A/N: Prompt #14 - See.
He wasn't supposed to be out alone. The astrids were supposed to be with him. He had heard his wife giving the order.
But the astride were filled with guilt and desperation, and sometimes it was just - too much. So he went out onto the balcony.
In the distance, he saw a line darkness that was still uncleansed. His hands shook. Cold panic froze his chest.
Take a good look, fairy. This will be the last place you ever see.
He'd hoped so desperately to be noticed when his captors were locked up, but he'd just been dragged along and the wizards had sealed them in, and then -
No. He was safe. His captor was dead. The girl, that shining girl, had killed him with the sword the shadow boy had given her. Bracken had told him so, many times.
But it was still the last place he'd ever see. A kinder prison now, but still there.
"My dear?" The queen's light touch graced his shoulder.
A claw digging in, vile poison barely purified by his overwhelmed powers -
The queen removed her hand. His shudders eased.
"What do you need?" Her voice was gentle.
Out, he thought, but it was the one thing he couldn't say.
He liked to go to the pools. The world here was painfully bright, and he had no place in it.
We will destroy the darkness here, Mizelle had promised him. He wondered if his daughter remembered that he had been tainted.
This world of light had no place for him, so he watched a more shadowed one.
It had changed much. He recognized little. So he watched the Sorensons.
The girl who had given him the light back. The shadowed boy who the darkness reached for.
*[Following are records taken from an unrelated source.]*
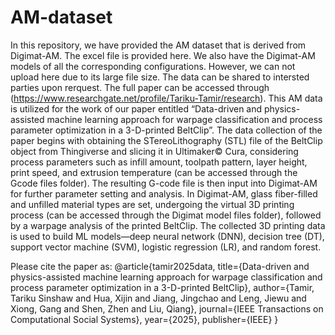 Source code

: # AM-dataset
In this repository, we have provided the AM dataset that is derived from Digimat-AM. The excel file is provided here. We also have the Digimat-AM models of all the corresponding configurations. However, we can not upload here due to its large file size. The data can be shared to intersted parties upon rerquest. The full paper can be accessed through (https://www.researchgate.net/profile/Tariku-Tamir/research). This AM data is utilized for the work of our paper entitled “Data-driven and physics-assisted machine learning approach for warpage classification and process parameter optimization in a 3-D-printed BeltClip”. The data collection of the paper begins with obtaining the STereoLithography (STL) file of the BeltClip object from Thingiverse and slicing it in Ultimaker© Cura, considering process parameters such as infill amount, toolpath pattern, layer height, print speed, and extrusion temperature (can be accessed through the Gcode files folder). The resulting G-code file is then input into Digimat-AM for further parameter setting and analysis. In Digimat-AM, glass fiber-filled and unfilled material types are set, undergoing the virtual 3D printing process (can be accessed through the Digimat model files folder), followed by a warpage analysis of the printed BeltClip. The collected 3D printing data is used to build ML models—deep neural network (DNN), decision tree (DT), support vector machine (SVM), logistic regression (LR), and random forest.


Please cite the paper as:
@article{tamir2025data,
  title={Data-driven and physics-assisted machine learning approach for warpage classification and process parameter optimization in a 3-D-printed BeltClip},
  author={Tamir, Tariku Sinshaw and Hua, Xijin and Jiang, Jingchao and Leng, Jiewu and Xiong, Gang and Shen, Zhen and Liu, Qiang},
  journal={IEEE Transactions on Computational Social Systems},
  year={2025},
  publisher={IEEE}
}
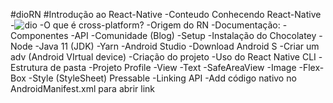 #dioRN
#Introdução ao React-Native
-Conteudo Conhecendo React-Native
-![dio](https://user-images.githubusercontent.com/105023252/174688534-6e7db6f6-6834-4b0b-a2f9-70c25ac1b03f.png)
-O que é cross-platform?
-Origem do RN
-Documentação:
-Componentes
-API
-Comunidade (Blog)
-Setup
-Instalação do Chocolatey
-Node
-Java 11 (JDK)
-Yarn
-Android Studio -Download Android S -Criar um adv (Android VIrtual device) -Criação do projeto
-Uso do React Native CLI
-Estrutura de pasta
-Projeto Profile
-View
-Text
-SafeAreaView
-Image
-Flex-Box
-Style (StyleSheet)
Pressable
-Linking API
-Add código nativo no AndroidManifest.xml para abrir link
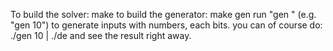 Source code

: To build the solver:
	make
to build the generator:
	make gen
run "gen <size>" (e.g. "gen 10") to generate inputs with <size> numbers, each <size> bits. you can of course do:
	./gen 10 | ./de
and see the result right away.
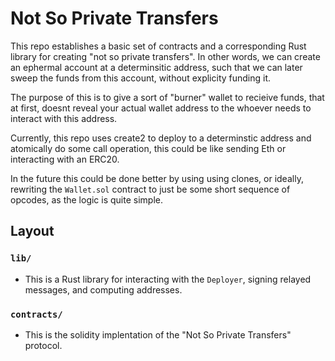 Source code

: # Not So Private Transfers

This repo establishes a basic set of contracts and a corresponding Rust library for creating "not so private transfers". 
In other words, we can create an ephermal account at a determinsitic address, such that we can later sweep the funds from this account,
without explicity funding it.

The purpose of this is to give a sort of "burner" wallet to recieive funds, that at first, doesnt reveal your actual wallet address to the whoever needs
to interact with this address.

Currently, this repo uses create2 to deploy to a determinstic address and atomically do some call operation, this could be like sending Eth or interacting with an ERC20.

In the future this could be done better by using using clones, or ideally, rewriting the `Wallet.sol` contract to just be some short sequence of opcodes, as the logic is quite simple.

## Layout

### `lib/`

- This is a Rust library for interacting with the `Deployer`, signing relayed messages, and computing addresses.

### `contracts/`

- This is the solidity implentation of the "Not So Private Transfers" protocol.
Seth. Bracken had told him the boy was Seth.
And Seth was running desperately for one of the shrines.
It was a simple matter to fulfill his requests. It was a . . . relief, as well. A relief to do something worthwhile. A relief to see another tainted one refuse to give in. A relief to acknowledge his endless debt.
He kept watching Seth.
The Fairy Queen smiled when she saw her king laugh for the first time in this age of the world.
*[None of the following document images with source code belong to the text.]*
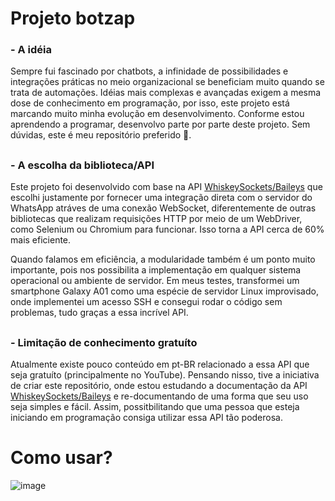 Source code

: # Projeto botzap

### - A idéia
Sempre fui fascinado por chatbots, a infinidade de possibilidades e integrações práticas no meio organizacional se beneficiam muito quando se trata de automações. Idéias mais complexas e avançadas exigem a mesma dose de conhecimento em programação, por isso, este projeto está marcando muito minha evolução em desenvolvimento. Conforme estou aprendendo a programar, desenvolvo parte por parte deste projeto. Sem dúvidas, este é meu repositório preferido 🙂.

##

### - A escolha da biblioteca/API
Este projeto foi desenvolvido com base na API [WhiskeySockets/Baileys](https://github.com/WhiskeySockets/Baileys) que escolhi justamente por fornecer uma integração direta com o servidor do WhatsApp atráves de uma conexão WebSocket, diferentemente de outras bibliotecas que realizam requisições HTTP por meio de um WebDriver, como Selenium ou Chromium para funcionar. Isso torna a API cerca de 60% mais eficiente.

Quando falamos em eficiência, a modularidade também é um ponto muito importante, pois nos possibilita a implementação em qualquer sistema operacional ou ambiente de servidor. Em meus testes, transformei um smartphone Galaxy A01 como uma espécie de servidor Linux improvisado, onde implementei um acesso SSH e consegui rodar o código sem problemas, tudo graças a essa incrível API.

##

### - Limitação de conhecimento gratuíto
Atualmente existe pouco conteúdo em pt-BR relacionado a essa API que seja gratuíto (principalmente no YouTube). Pensando nisso, tive a iniciativa de criar este repositório, onde estou estudando a documentação da API [WhiskeySockets/Baileys](https://github.com/WhiskeySockets/Baileys) e re-documentando de uma forma que seu uso seja simples e fácil. Assim, possitbilitando que uma pessoa que esteja iniciando em programação consiga utilizar essa API tão poderosa. 

# Como usar?

![image](https://github.com/josu-liveira/bot-zap/assets/167824520/f72b8c1d-a5b4-4157-b44b-bd9ceb84b84e)


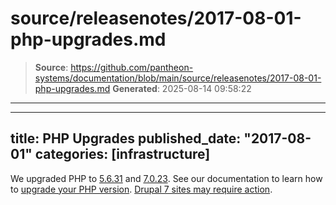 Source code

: # source/releasenotes/2017-08-01-php-upgrades.md

> **Source**: https://github.com/pantheon-systems/documentation/blob/main/source/releasenotes/2017-08-01-php-upgrades.md
> **Generated**: 2025-08-14 09:58:22

---

---
title: PHP Upgrades
published_date: "2017-08-01"
categories: [infrastructure]
---
We upgraded PHP to [5.6.31](http://www.php.net/ChangeLog-5.php#5.6.31) and [7.0.23](http://www.php.net/ChangeLog-7.php#7.0.23). See our documentation to learn how to [upgrade your PHP version](/guides/php/php-versions). [Drupal 7 sites may require action](https://status.pantheon.io/incidents/v81md6cd43b8).
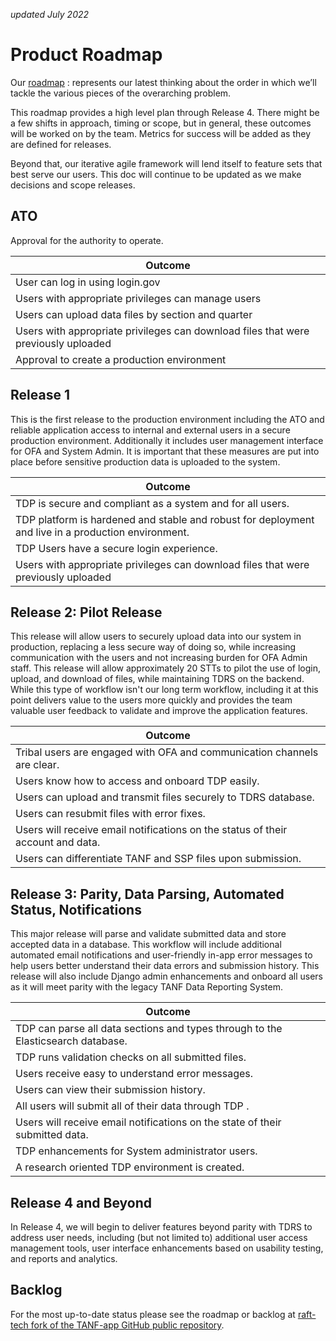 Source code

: _updated July 2022_
# Product Roadmap
Our [roadmap](https://app.mural.co/t/raft2792/m/raft2792/1649193957647/f8656ffaae4f5dfd47017eb981b04ff2ab7e792d?fromVisitorModal=true&sender=uc514273731b3f70763f30539) : represents our latest thinking about the order in which we’ll tackle the various pieces of the overarching problem.

This roadmap provides a high level plan through Release 4. There might be a few shifts in approach, timing or scope, but in general, these outcomes will be worked on by the team. Metrics for success will be added as they are defined for releases.

Beyond that, our iterative agile framework will lend itself to feature sets that best serve our users. This doc will continue to be updated as we make decisions and scope releases. 

## ATO  
Approval for the authority to operate. 

| Outcome | 
| -------- |
| User can log in using login.gov |
| Users with appropriate privileges can manage users | 
| Users can upload data files by section and quarter | 
| Users with appropriate privileges can download files that were previously uploaded     | 
| Approval to create a production environment |

## Release 1  
This is the first release to the production environment including the ATO and reliable application access to internal and external users in a secure production environment. Additionally it includes user management interface for OFA and System Admin. It is important that these measures are put into place before sensitive production data is uploaded to the system.

| Outcome | 
| -------- | 
| TDP is secure and compliant as a system and for all users. |
| TDP platform is hardened and stable and robust for deployment and live in a production environment. |
| TDP Users have a secure login experience. |
| Users with appropriate privileges can download files that were previously uploaded     |


## Release 2: Pilot Release
This release will allow users to securely upload data into our system in production, replacing a less secure way of doing so, while increasing communication with the users and not increasing burden for OFA Admin staff. This release will allow approximately 20 STTs to pilot the use of login, upload, and download of files, while maintaining TDRS on the backend. While this type of workflow isn't our long term workflow, including it at this point delivers value to the users more quickly and provides the team valuable user feedback to validate and improve the application features. 


| Outcome |
| -------- | 
| Tribal users are engaged with OFA and communication channels are clear. |
| Users know how to access and onboard TDP easily. |
| Users can upload and transmit files securely to TDRS database. |
| Users can resubmit files with error fixes. |
| Users will receive email notifications on the status of their account and data. |
| Users can differentiate TANF and SSP files upon submission. |



## Release 3: Parity, Data Parsing, Automated Status, Notifications
This major release will parse and validate submitted data and store accepted data in a database. This workflow will include additional automated email notifications and user-friendly in-app error messages to help users better understand their data errors and submission history. This release will also include Django admin enhancements and onboard all users as it will meet parity with the legacy TANF Data Reporting System.

| Outcome |
| -------- | 
| TDP can parse all data sections and types through to the Elasticsearch database. |
| TDP runs validation checks on all submitted files. |
| Users receive easy to understand error messages. |
| Users can view their submission history. |
| All users will submit all of their data through TDP . |
| Users will receive email notifications on the state of their submitted data. |
| TDP enhancements for System administrator users. |
| A research oriented TDP environment is created. |


## Release 4 and Beyond
In Release 4, we will begin to deliver features beyond parity with TDRS to address user needs, including (but not limited to) additional user access management tools, user interface enhancements based on usability testing, and reports and analytics. 

## Backlog
For the most up-to-date status please see the roadmap or backlog at [raft-tech fork of the TANF-app GitHub public repository](https://github.com/raft-tech/TANF-app/issues).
He remembered the dark. The agony. The helplessness. The dark spells.
And he remembered a single, blinding point of light that had found him in the place he had hidden his mind. He remembered seeing that dazzling brilliance and clutching it tight.
He held to that memory whenever he feared that this hope was just another torment. That light had been real.
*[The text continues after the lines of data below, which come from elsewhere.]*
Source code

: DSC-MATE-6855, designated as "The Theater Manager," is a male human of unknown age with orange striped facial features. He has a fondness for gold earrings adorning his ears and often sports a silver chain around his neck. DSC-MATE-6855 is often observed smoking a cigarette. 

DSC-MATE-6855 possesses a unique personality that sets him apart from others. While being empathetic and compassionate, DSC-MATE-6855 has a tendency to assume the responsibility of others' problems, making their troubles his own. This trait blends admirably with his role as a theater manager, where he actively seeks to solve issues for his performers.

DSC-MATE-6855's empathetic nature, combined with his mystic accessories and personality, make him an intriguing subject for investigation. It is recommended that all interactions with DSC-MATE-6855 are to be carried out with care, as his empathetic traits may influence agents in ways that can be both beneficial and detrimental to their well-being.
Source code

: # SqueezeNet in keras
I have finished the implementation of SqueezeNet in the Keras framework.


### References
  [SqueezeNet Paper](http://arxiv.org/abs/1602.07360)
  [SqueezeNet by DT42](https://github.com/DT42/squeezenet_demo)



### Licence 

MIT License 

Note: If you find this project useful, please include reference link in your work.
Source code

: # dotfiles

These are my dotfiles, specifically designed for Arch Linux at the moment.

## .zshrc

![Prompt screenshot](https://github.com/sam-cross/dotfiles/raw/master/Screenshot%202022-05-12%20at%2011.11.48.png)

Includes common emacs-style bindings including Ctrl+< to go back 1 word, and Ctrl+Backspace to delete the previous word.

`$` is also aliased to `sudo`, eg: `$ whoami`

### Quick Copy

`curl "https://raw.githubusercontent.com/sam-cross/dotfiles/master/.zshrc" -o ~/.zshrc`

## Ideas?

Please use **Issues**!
So when his son came to him, stubborn yet nervous, and said, "Father, I want to propose to Kendra," he didn't say what he might have said, oh, eons ago. Nothing about position or worthiness. Those questions were long settled.
"The two of you should live here. If anywhere can keep an Eternal safe, it is here." A warm glow of satisfaction filled him at the idea.
"I know it's not the - " He blinked. "What?"
"I approve. Heartily. Now go ask her."
"Oh."
Seth would be at the wedding, he was sure. It would be nice to see the boy again.